### The problem
Write out exactly, please, every line from the beginning of the entries to the line holding "2: prize lock", and no pictures.

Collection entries
※ ※ ※

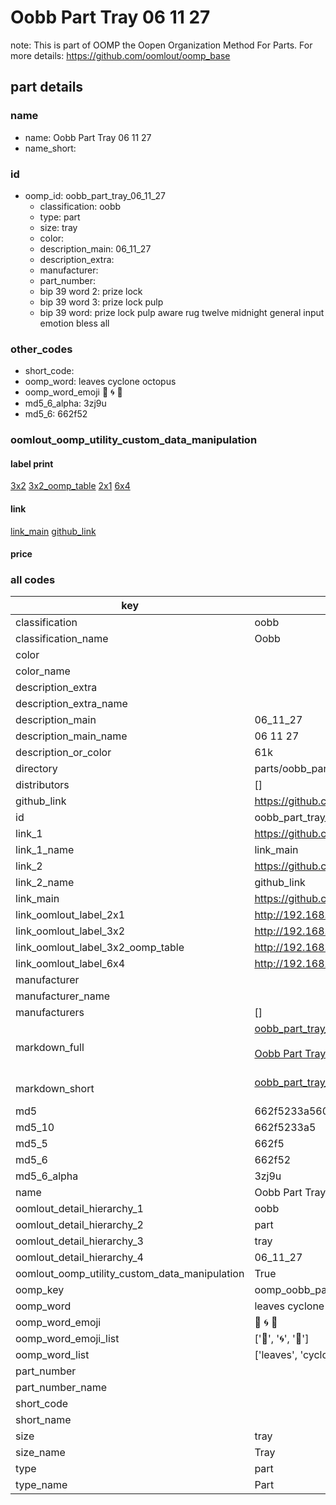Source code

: # Oobb Part Tray 06 11 27  

note: This is part of OOMP the Oopen Organization Method For Parts. For more details: https://github.com/oomlout/oomp_base

##  part details





### name
* name: Oobb Part Tray 06 11 27
* name_short: 
### id
* oomp_id: oobb_part_tray_06_11_27
  * classification: oobb
  * type: part
  * size: tray
  * color: 
  * description_main: 06_11_27
  * description_extra: 
  * manufacturer: 
  * part_number: 
  * bip 39 word 2: prize lock
  * bip 39 word 3: prize lock pulp
  * bip 39 word: prize lock pulp aware rug twelve midnight general input emotion bless all

### other_codes
* short_code: 
* oomp_word: leaves cyclone octopus
* oomp_word_emoji :leaves: :cyclone: :octopus:
* md5_6_alpha: 3zj9u
* md5_6: 662f52






### oomlout_oomp_utility_custom_data_manipulation
#### label print
[3x2](http://192.168.1.245:1112/?label=oomp%203zj9u)
[3x2_oomp_table](http://192.168.1.107:1112/?label=oomp%203zj9u)
[2x1](http://192.168.1.242:1112/?label=oomp%203zj9u)
[6x4](http://192.168.1.55:1112/?label=oomp%203zj9u)    

#### link

[link_main](https://github.com/oomlout/oomlout_oomp_current_version_messy/tree/main/parts/oobb_part_tray_06_11_27) [github_link](https://github.com/oomlout/oomlout_oomp_part_src/tree/main/parts/oobb_part_tray_06_11_27)                             

#### price







### all codes 
| key | value |  
| --- | --- |  
| classification | oobb |  
| classification_name | Oobb |  
| color |  |  
| color_name |  |  
| description_extra |  |  
| description_extra_name |  |  
| description_main | 06_11_27 |  
| description_main_name | 06 11 27 |  
| description_or_color | 61k |  
| directory | parts/oobb_part_tray_06_11_27 |  
| distributors | [] |  
| github_link | https://github.com/oomlout/oomlout_oomp_part_src/tree/main/parts/oobb_part_tray_06_11_27 |  
| id | oobb_part_tray_06_11_27 |  
| link_1 | https://github.com/oomlout/oomlout_oomp_current_version_messy/tree/main/parts/oobb_part_tray_06_11_27 |  
| link_1_name | link_main |  
| link_2 | https://github.com/oomlout/oomlout_oomp_part_src/tree/main/parts/oobb_part_tray_06_11_27 |  
| link_2_name | github_link |  
| link_main | https://github.com/oomlout/oomlout_oomp_current_version_messy/tree/main/parts/oobb_part_tray_06_11_27 |  
| link_oomlout_label_2x1 | http://192.168.1.242:1112/?label=oomp%203zj9u |  
| link_oomlout_label_3x2 | http://192.168.1.245:1112/?label=oomp%203zj9u |  
| link_oomlout_label_3x2_oomp_table | http://192.168.1.107:1112/?label=oomp%203zj9u |  
| link_oomlout_label_6x4 | http://192.168.1.55:1112/?label=oomp%203zj9u |  
| manufacturer |  |  
| manufacturer_name |  |  
| manufacturers | [] |  
| markdown_full | [oobb_part_tray_06_11_27](https://github.com/oomlout/oomlout_oomp_current_version_messy/tree/main/parts/oobb_part_tray_06_11_27)<br>[](https://github.com/oomlout/oomlout_oomp_current_version_messy/tree/main/parts/oobb_part_tray_06_11_27)<br>[Oobb Part Tray 06 11 27](https://github.com/oomlout/oomlout_oomp_current_version_messy/tree/main/parts/oobb_part_tray_06_11_27)<br><br> |  
| markdown_short | [oobb_part_tray_06_11_27](https://github.com/oomlout/oomlout_oomp_current_version_messy/tree/main/parts/oobb_part_tray_06_11_27)<br><br> |  
| md5 | 662f5233a560d18fac5e81055ae0dd5a |  
| md5_10 | 662f5233a5 |  
| md5_5 | 662f5 |  
| md5_6 | 662f52 |  
| md5_6_alpha | 3zj9u |  
| name | Oobb Part Tray 06 11 27 |  
| oomlout_detail_hierarchy_1 | oobb |  
| oomlout_detail_hierarchy_2 | part |  
| oomlout_detail_hierarchy_3 | tray |  
| oomlout_detail_hierarchy_4 | 06_11_27 |  
| oomlout_oomp_utility_custom_data_manipulation | True |  
| oomp_key | oomp_oobb_part_tray_06_11_27 |  
| oomp_word | leaves cyclone octopus |  
| oomp_word_emoji | :leaves: :cyclone: :octopus: |  
| oomp_word_emoji_list | [':leaves:', ':cyclone:', ':octopus:'] |  
| oomp_word_list | ['leaves', 'cyclone', 'octopus'] |  
| part_number |  |  
| part_number_name |  |  
| short_code |  |  
| short_name |  |  
| size | tray |  
| size_name | Tray |  
| type | part |  
| type_name | Part |  
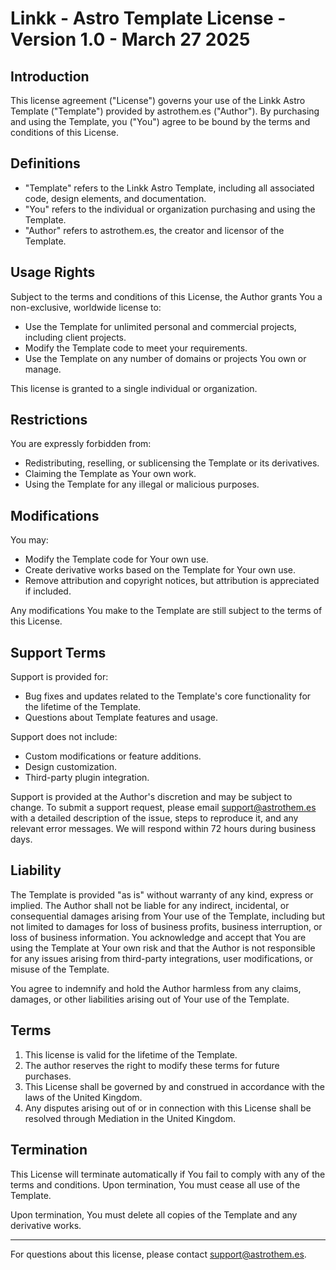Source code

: # Linkk - Astro Template License - Version 1.0 - March 27 2025

## Introduction

This license agreement ("License") governs your use of the Linkk Astro Template ("Template") provided by astrothem.es ("Author"). By purchasing and using the Template, you ("You") agree to be bound by the terms and conditions of this License.

## Definitions

-   "Template" refers to the Linkk Astro Template, including all associated code, design elements, and documentation.
-   "You" refers to the individual or organization purchasing and using the Template.
-   "Author" refers to astrothem.es, the creator and licensor of the Template.

## Usage Rights

Subject to the terms and conditions of this License, the Author grants You a non-exclusive, worldwide license to:

-   Use the Template for unlimited personal and commercial projects, including client projects.
-   Modify the Template code to meet your requirements.
-   Use the Template on any number of domains or projects You own or manage.

This license is granted to a single individual or organization.

## Restrictions

You are expressly forbidden from:

-   Redistributing, reselling, or sublicensing the Template or its derivatives.
-   Claiming the Template as Your own work.
-   Using the Template for any illegal or malicious purposes.

## Modifications

You may:

-   Modify the Template code for Your own use.
-   Create derivative works based on the Template for Your own use.
-   Remove attribution and copyright notices, but attribution is appreciated if included.

Any modifications You make to the Template are still subject to the terms of this License.

## Support Terms

Support is provided for:

-   Bug fixes and updates related to the Template's core functionality for the lifetime of the Template.
-   Questions about Template features and usage.

Support does not include:

-   Custom modifications or feature additions.
-   Design customization.
-   Third-party plugin integration.

Support is provided at the Author's discretion and may be subject to change. To submit a support request, please email support@astrothem.es with a detailed description of the issue, steps to reproduce it, and any relevant error messages. We will respond within 72 hours during business days.

## Liability

The Template is provided "as is" without warranty of any kind, express or implied. The Author shall not be liable for any indirect, incidental, or consequential damages arising from Your use of the Template, including but not limited to damages for loss of business profits, business interruption, or loss of business information. You acknowledge and accept that You are using the Template at Your own risk and that the Author is not responsible for any issues arising from third-party integrations, user modifications, or misuse of the Template.

You agree to indemnify and hold the Author harmless from any claims, damages, or other liabilities arising out of Your use of the Template.

## Terms

1.  This license is valid for the lifetime of the Template.
2.  The author reserves the right to modify these terms for future purchases.
3.  This License shall be governed by and construed in accordance with the laws of the United Kingdom.
4.  Any disputes arising out of or in connection with this License shall be resolved through Mediation in the United Kingdom.

## Termination

This License will terminate automatically if You fail to comply with any of the terms and conditions. Upon termination, You must cease all use of the Template.

Upon termination, You must delete all copies of the Template and any derivative works.

---

For questions about this license, please contact support@astrothem.es. 
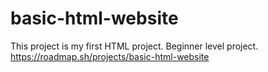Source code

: # basic-html-website
This project is my first HTML project. Beginner level project.
https://roadmap.sh/projects/basic-html-website
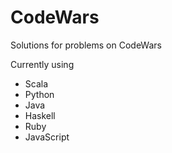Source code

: # CodeWars
Solutions for problems on CodeWars

Currently using
* Scala
* Python
* Java
* Haskell
* Ruby
* JavaScript
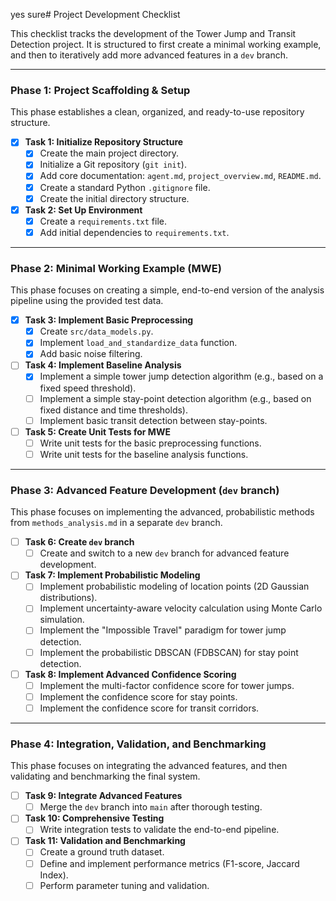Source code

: yes sure# Project Development Checklist

This checklist tracks the development of the Tower Jump and Transit Detection project. It is structured to first create a minimal working example, and then to iteratively add more advanced features in a `dev` branch.

---

### Phase 1: Project Scaffolding & Setup

This phase establishes a clean, organized, and ready-to-use repository structure.

-   [x] **Task 1: Initialize Repository Structure**
    -   [x] Create the main project directory.
    -   [x] Initialize a Git repository (`git init`).
    -   [x] Add core documentation: `agent.md`, `project_overview.md`, `README.md`.
    -   [x] Create a standard Python `.gitignore` file.
    -   [x] Create the initial directory structure.

-   [x] **Task 2: Set Up Environment**
    -   [x] Create a `requirements.txt` file.
    -   [x] Add initial dependencies to `requirements.txt`.

---

### Phase 2: Minimal Working Example (MWE)

This phase focuses on creating a simple, end-to-end version of the analysis pipeline using the provided test data.

-   [x] **Task 3: Implement Basic Preprocessing**
    -   [x] Create `src/data_models.py`.
    -   [x] Implement `load_and_standardize_data` function.
    -   [x] Add basic noise filtering.

-   [ ] **Task 4: Implement Baseline Analysis**
    -   [x] Implement a simple tower jump detection algorithm (e.g., based on a fixed speed threshold).
    -   [ ] Implement a simple stay-point detection algorithm (e.g., based on fixed distance and time thresholds).
    -   [ ] Implement basic transit detection between stay-points.

-   [ ] **Task 5: Create Unit Tests for MWE**
    -   [ ] Write unit tests for the basic preprocessing functions.
    -   [ ] Write unit tests for the baseline analysis functions.

---

### Phase 3: Advanced Feature Development (`dev` branch)

This phase focuses on implementing the advanced, probabilistic methods from `methods_analysis.md` in a separate `dev` branch.

-   [ ] **Task 6: Create `dev` branch**
    -   [ ] Create and switch to a new `dev` branch for advanced feature development.

-   [ ] **Task 7: Implement Probabilistic Modeling**
    -   [ ] Implement probabilistic modeling of location points (2D Gaussian distributions).
    -   [ ] Implement uncertainty-aware velocity calculation using Monte Carlo simulation.
    -   [ ] Implement the "Impossible Travel" paradigm for tower jump detection.
    -   [ ] Implement the probabilistic DBSCAN (FDBSCAN) for stay point detection.

-   [ ] **Task 8: Implement Advanced Confidence Scoring**
    -   [ ] Implement the multi-factor confidence score for tower jumps.
    -   [ ] Implement the confidence score for stay points.
    -   [ ] Implement the confidence score for transit corridors.

---

### Phase 4: Integration, Validation, and Benchmarking

This phase focuses on integrating the advanced features, and then validating and benchmarking the final system.

-   [ ] **Task 9: Integrate Advanced Features**
    -   [ ] Merge the `dev` branch into `main` after thorough testing.

-   [ ] **Task 10: Comprehensive Testing**
    -   [ ] Write integration tests to validate the end-to-end pipeline.

-   [ ] **Task 11: Validation and Benchmarking**
    -   [ ] Create a ground truth dataset.
    -   [ ] Define and implement performance metrics (F1-score, Jaccard Index).
    -   [ ] Perform parameter tuning and validation.
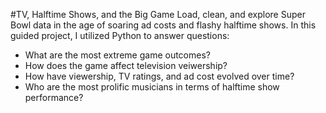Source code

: #TV, Halftime Shows, and the Big Game
Load, clean, and explore Super Bowl data in the age of soaring ad costs and flashy halftime shows.
In this guided project, I utilized Python to answer questions:
- What are the most extreme game outcomes?
- How does the game affect television veiwership?
- How have viewership, TV ratings, and ad cost evolved over time?
- Who are the most prolific musicians in terms of halftime show performance?
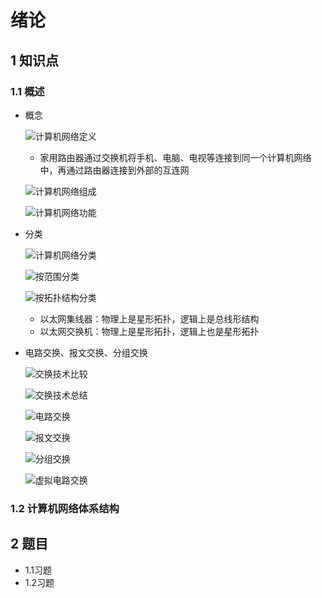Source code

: # 绪论

## 1 知识点

### 1.1 概述

* 概念

  ![计算机网络定义](../../resource/image/network/chapter0/network_definition.png "计算机网络定义")

  * 家用路由器通过交换机将手机、电脑、电视等连接到同一个计算机网络中，再通过路由器连接到外部的互连网

  ![计算机网络组成](../../resource/image/network/chapter0/network_component.png "计算机网络组成")

  ![计算机网络功能](../../resource/image/network/chapter0/network_function.png "计算机网络功能")

* 分类

  ![计算机网络分类](../../resource/image/network/chapter0/network_classification.png "计算机网络分类")

  ![按范围分类](../../resource/image/network/chapter0/network_classification_sphere.png "按范围分类")

  ![按拓扑结构分类](../../resource/image/network/chapter0/network_classification_topology.png "按拓扑结构分类")

  * 以太网集线器：物理上是星形拓扑，逻辑上是总线形结构
  * 以太网交换机：物理上是星形拓扑，逻辑上也是星形拓扑

* 电路交换、报文交换、分组交换

  ![交换技术比较](../../resource/image/network/chapter0/exchange_compare.png "交换技术比较")

  ![交换技术总结](../../resource/image/network/chapter0/exchange_summary.png "交换技术总结")

  ![电路交换](../../resource/image/network/chapter0/exchange_circuit.png "电路交换")

  ![报文交换](../../resource/image/network/chapter0/exchange_message.png "报文交换")

  ![分组交换](../../resource/image/network/chapter0/exchange_group.png "分组交换")

  ![虚拟电路交换](../../resource/image/network/chapter0/exchange_virtual_circuit.png "虚拟电路交换")

### 1.2 计算机网络体系结构

## 2 题目

* 1.1习题
* 1.2习题
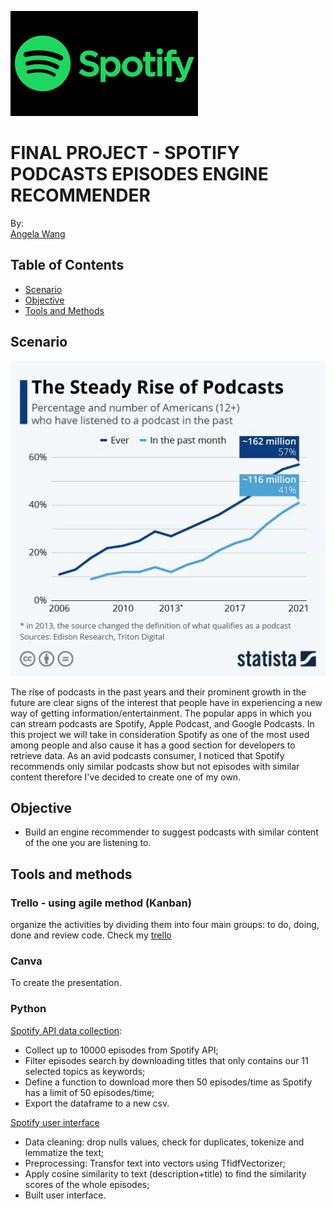 ![alt text](https://github.com/newgala/Final-Project/blob/main/pics/spotify.png) 

# FINAL PROJECT - SPOTIFY PODCASTS EPISODES ENGINE RECOMMENDER

By: <br/>
[Angela Wang](https://www.linkedin.com/in/angela-wang-716632b1/)

## Table of Contents
- [Scenario](#scenario)
- [Objective](#objective)
- [Tools and Methods](#tools-and-methods)

## Scenario

![alt text](https://github.com/newgala/Final-Project/blob/main/pics/chart.jpg) 

The rise of podcasts in the past years and their prominent growth in the future are clear signs of the interest that people have in experiencing a new way of getting information/entertainment. The popular apps in which you can stream podcasts are Spotify, Apple Podcast, and Google Podcasts.
In this project we will take in consideration Spotify as one of the most used among people and also cause it has a good section for developers to retrieve data. As an avid podcasts consumer, I noticed that Spotify recommends only similar podcasts show but not episodes with similar content therefore I've decided to create one of my own.

## Objective
* Build an engine recommender to suggest podcasts with similar content of the one you are listening to.

## Tools and methods

### Trello - using agile method (Kanban)
organize the activities by dividing them into four main groups: to do, doing, done and review code. Check my [trello](https://trello.com/b/Ke2jn3vM/final-project-spotify-episodes-recommender)

### Canva
To create the presentation.

### Python

[Spotify API data collection](https://github.com/newgala/Final-Project/blob/main/Spotify%20episodes%20recommender%20-%20wrapper%20API.ipynb):
* Collect up to 10000 episodes from Spotify API;
* Filter episodes search by downloading titles that only contains our 11 selected topics as keywords;
* Define a function to download more then 50 episodes/time as Spotify has a limit of 50 episodes/time;
* Export the dataframe to a new csv.

[Spotify user interface](https://github.com/cosfer2804/FCDATA/blob/main/python/classification_final.ipynb) 

* Data cleaning: drop nulls values, check for duplicates, tokenize and lemmatize the text;
* Preprocessing: Transfor text into vectors using TfidfVectorizer;
* Apply cosine similarity to text (description+title) to find the similarity scores of the whole episodes;
* Built user interface.
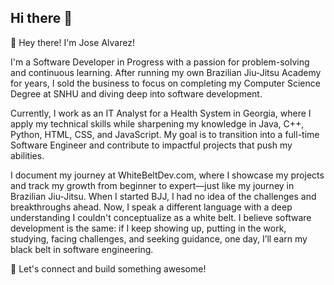 ## Hi there 👋

<!--
**josealvarez6/josealvarez6** is a ✨ _special_ ✨ repository because its `README.md` (this file) appears on your GitHub profile.

Here are some ideas to get you started:

- 🔭 I’m currently working on ...
- 🌱 I’m currently learning ...
- 👯 I’m looking to collaborate on ...
- 🤔 I’m looking for help with ...
- 💬 Ask me about ...
- 📫 How to reach me: ...
- 😄 Pronouns: ...
- ⚡ Fun fact: ...
-->
👋 Hey there! I'm Jose Alvarez!

I'm a Software Developer in Progress with a passion for problem-solving and continuous learning. After running my own Brazilian Jiu-Jitsu Academy for years, I sold the business to focus on completing my Computer Science Degree at SNHU and diving deep into software development.

Currently, I work as an IT Analyst for a Health System in Georgia, where I apply my technical skills while sharpening my knowledge in Java, C++, Python, HTML, CSS, and JavaScript. My goal is to transition into a full-time Software Engineer and contribute to impactful projects that push my abilities.

I document my journey at WhiteBeltDev.com, where I showcase my projects and track my growth from beginner to expert—just like my journey in Brazilian Jiu-Jitsu. When I started BJJ, I had no idea of the challenges and breakthroughs ahead. Now, I speak a different language with a deep understanding I couldn't conceptualize as a white belt. I believe software development is the same: if I keep showing up, putting in the work, studying, facing challenges, and seeking guidance, one day, I’ll earn my black belt in software engineering.

🚀 Let's connect and build something awesome!
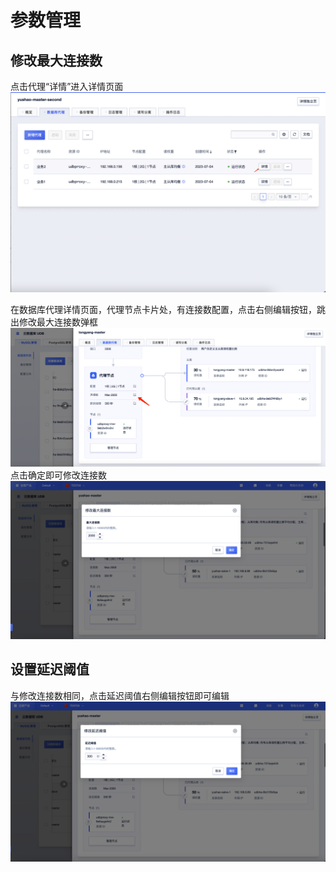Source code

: # 参数管理


## 修改最大连接数

点击代理“详情”进入详情页面
![image](/images/flow-control-11.png)

在数据库代理详情页面，代理节点卡片处，有连接数配置，点击右侧编辑按钮，跳出修改最大连接数弹框
![img.png](/images/proxy-node-6.png)
点击确定即可修改连接数
![img.png](/images/proxy-node-5.png)

## 设置延迟阈值

与修改连接数相同，点击延迟阈值右侧编辑按钮即可编辑
![img.png](/images/proxy-node-7.png)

※ ※ ※

### Reply to the exercise
Source code

: # Oobb Part Tray 06 11 27  

note: This is part of OOMP the Oopen Organization Method For Parts. For more details: https://github.com/oomlout/oomp_base

##  part details





### name
* name: Oobb Part Tray 06 11 27
* name_short: 
### id
* oomp_id: oobb_part_tray_06_11_27
  * classification: oobb
  * type: part
  * size: tray
  * color: 
  * description_main: 06_11_27
  * description_extra: 
  * manufacturer: 
  * part_number: 
  * bip 39 word 2: prize lock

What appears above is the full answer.